RS3PE syndrome caused by crystal-induced arthritis, especially by gout, is extremely rare; to the best of our knowledge, only 2 cases have been published to date [3,4]. In the previously reported cases, the patients had formerly been diagnosed as having gout. However, they did not continue the treatment (medication) and had repeated episodes of gouty attack. As a result, gouty attack with RS3PE syndrome had occurred. In these previous cases, past medical histories of gout/hyperuricemia helped to establish the correct diagnosis of the primary disease of RS3PE syndrome. However, in the present case, the patient had not experienced a typical gouty attack and had not been diagnosed with gout/hyperuricemia. Thus, we had to diagnose circumspectly. Although RS3PE syndrome caused by gout is very rare, clinicians must consider the possibility of gout-induced RS3PE syndrome when diagnosing symmetrical inflammatory diseases because gout/hyperuricemia is a very common disorder regardless of race [5]. It may be necessary to check the past medical history and serum UA levels for a patient presenting with pitting edema of the distal extremities.

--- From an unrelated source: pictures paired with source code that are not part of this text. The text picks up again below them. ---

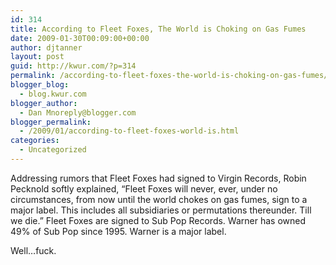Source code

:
 ```yaml
---
id: 314
title: According to Fleet Foxes, The World is Choking on Gas Fumes
date: 2009-01-30T00:09:00+00:00
author: djtanner
layout: post
guid: http://kwur.com/?p=314
permalink: /according-to-fleet-foxes-the-world-is-choking-on-gas-fumes/
blogger_blog:
  - blog.kwur.com
blogger_author:
  - Dan Mnoreply@blogger.com
blogger_permalink:
  - /2009/01/according-to-fleet-foxes-world-is.html
categories:
  - Uncategorized
---
```

<div class="pf-content">
  <p>
    Addressing rumors that Fleet Foxes had signed to Virgin Records, Robin Pecknold softly explained, “Fleet Foxes will never, ever, under no circumstances, from now until the world chokes on gas fumes, sign to a major label. This includes all subsidiaries or permutations thereunder. Till we die.” Fleet Foxes are signed to Sub Pop Records. Warner has owned 49% of Sub Pop since 1995. Warner is a major label.
  </p>
  
  <p>
    Well…fuck.
  </p>
</div>
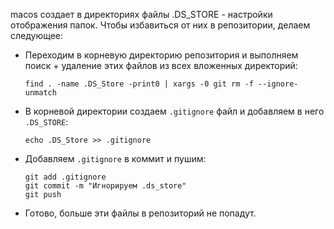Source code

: macos создает в директориях файлы .DS_STORE - настройки отображения папок. Чтобы избавиться от них в репозитории, делаем следующее:

* Переходим в корневую директорию репозитория и выполняем поиск + удаление этих файлов из всех вложенных директорий:

  ```
  find . -name .DS_Store -print0 | xargs -0 git rm -f --ignore-unmatch
  ```

* В корневой директории создаем `.gitignore` файл и добавляем в него `.DS_STORE`:

  ```
  echo .DS_Store >> .gitignore
  ```

* Добавляем `.gitignore` в коммит и пушим:

  ```
  git add .gitignore
  git commit -m "Игнорируем .ds_store"
  git push
  ```

* Готово, больше эти файлы в репозиторий не попадут.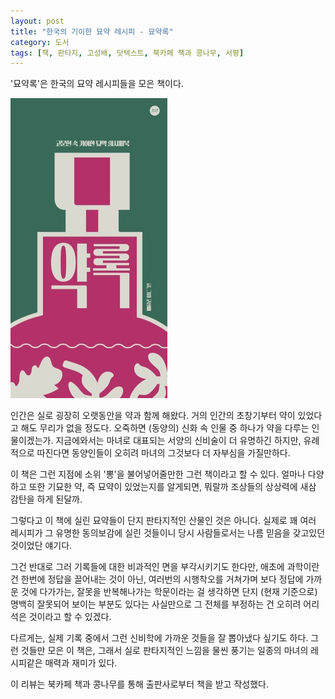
 ```yaml
---
layout: post
title: "한국의 기이한 묘약 레시피 - 묘약록"
category: 도서
tags: [책, 판타지, 고성배, 닷텍스트, 북카페 책과 콩나무, 서평]
---
```


'묘약록'은
한국의 묘약 레시피들을 모은 책이다.

![표지](/images/korean-potion-book-h480.jpg)

인간은 실로 굉장히 오랫동안을 약과 함께 해왔다.
거의 인간의 초창기부터 약이 있었다고 해도 무리가 없을 정도다.
오죽하면 (동양의) 신화 속 인물 중 하나가 약을 다루는 인물이겠는가.
지금에와서는 마녀로 대표되는 서양의 신비술이 더 유명하긴 하지만,
유례적으로 따진다면 동양인들이 오히려 마녀의 그것보다 더 자부심을 가질만하다.

이 책은 그런 지점에 소위 '뽕'을 불어넣어줄만한 그런 책이라고 할 수 있다.
얼마나 다양하고 또한 기묘한 약, 즉 묘약이 있었는지를 알게되면,
뭐랄까 조상들의 상상력에 새삼 감탄을 하게 된달까.

그렇다고 이 책에 실린 묘약들이 단지 판타지적인 산물인 것은 아니다.
실제로 꽤 여러 레시피가 그 유명한 동의보감에 실린 것들이니
당시 사람들로서는 나름 믿음을 갖고있던 것이었단 얘기다.

그건 반대로 그러 기록들에 대한 비과적인 면을 부각시키기도 한다만,
애초에 과학이란 건 한번에 정답을 끌어내는 것이 아닌,
여러번의 시행착오를 거쳐가며 보다 정답에 가까운 것에 다가가는,
잘못을 반복해나가는 학문이라는 걸 생각하면
단지 (현재 기준으로) 명백히 잘못되어 보이는 부분도 있다는 사실만으로
그 전체를 부정하는 건 오히려 어리석은 것이라고 할 수 있겠다.

다르게는, 실제 기록 중에서 그런 신비학에 가까운 것들을 잘 뽑아냈다 싶기도 하다.
그런 것들만 모은 이 책은,
그래서 실로 판타지적인 느낌을 물씬 풍기는
일종의 마녀의 레시피같은 매력과 재미가 있다.



<div class="im im-info">
이 리뷰는 북카페 책과 콩나무를 통해 출판사로부터 책을 받고 작성했다.
</div>
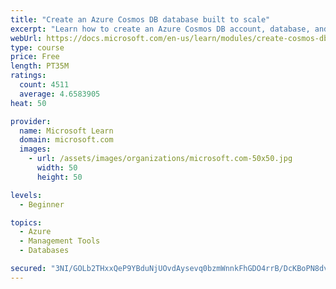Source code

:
 ```yaml
---
title: "Create an Azure Cosmos DB database built to scale"
excerpt: "Learn how to create an Azure Cosmos DB account, database, and container built to scale as your application grows."
webUrl: https://docs.microsoft.com/en-us/learn/modules/create-cosmos-db-for-scale/
type: course
price: Free
length: PT35M
ratings:
  count: 4511
  average: 4.6583905
heat: 50

provider:
  name: Microsoft Learn
  domain: microsoft.com
  images:
    - url: /assets/images/organizations/microsoft.com-50x50.jpg
      width: 50
      height: 50

levels:
  - Beginner

topics:
  - Azure
  - Management Tools
  - Databases

secured: "3NI/GOLb2THxxQeP9YBduNjUOvdAysevq0bzmWnnkFhGDO4rrB/DcKBoPN8dv54nBmIerVwOwqt5f3TXWw7RrzbMebM7laDx77InQa3TJkPRTXYEzyTCm0xwSr9npzEavrPPRFBOTjoH2mTUkIE2ShqasXh7K4m/cVT5hfE8mi6xg9IHm/pb3CrK3y/iHMeyOZmhNXdyjWJlQxXjRbwMnNJv085ZD/kU0rpSWVJP9tk00mFFd/UwtKdXOTO5F07DYiu7kPd3MNz4txY1QMZM+TRvG6ab8ZleZZg0EngwgpHbhvuDQ7Cf9qTklslOGScUky0ecll1i0mWQJqUMedefeonrLgt+cBIaJRkFT2GAdy4b4He520FaTcg6Y2k866p+UhBt3jOSkMnKGoELvBhR6NtGs2LUiFXzb8+rFYpbQo=;HC1OfIYX9c44PwSMHNtpBg=="
---
```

Oral administration of low-dose steroids is the current treatment of choice for patients with RS3PE syndrome, regardless of the primary disease. It is reasonable to treat the RS3PE and the primary disease simultaneously, once the primary or underlying disease diagnosis is made. Palazzi et al. [3] reported successfully treating gout-induced RS3PE syndrome with a 10-day course of meloxicam. Sugisaki and Hirose [4] reported another case of gout-induced RS3PE syndrome in which treatment with nonsteroidal anti-inflammatory drugs (NSAIDs, loxoprofen sodium hydrate and diclofenac sodium) did not show therapeutic effect and the patient was finally effectively treated with low-dose oral administration of prednisolone. In the present case, the patient was successfully treated with oral administration of NSAIDs that completely resolved all the symptoms within only 4 days, earlier than in the previous cases. To our knowledge, no report has addressed the therapeutic effectiveness of local injection of steroids for RS3PE syndrome. Since the synovium is considered to be a primary target of RS3PE syndrome [6], a one-time intra-articular injection of corticosteroids may replace oral low-dose steroid treatment. This may be particularly useful when the patient has a condition precluding oral steroid use. Furthermore, the effectiveness of the corticosteroid intra-articular injection for the present case suggests that this therapy may lead to the prompt resolution of symptoms in patients with RS3PE.

Conclusion

This case of RS3PE syndrome caused by gouty attack was successfully treated with oral NSAIDs and a one-time intra-articular corticosteroid injection in the left wrist joint. This case demonstrated the importance of considering the possibility of crystal-induced arthritis such as gout and pseudogout, as well as malignant disease, regardless of the patient's past medical history when diagnosing the primary disease responsible for RS3PE syndrome.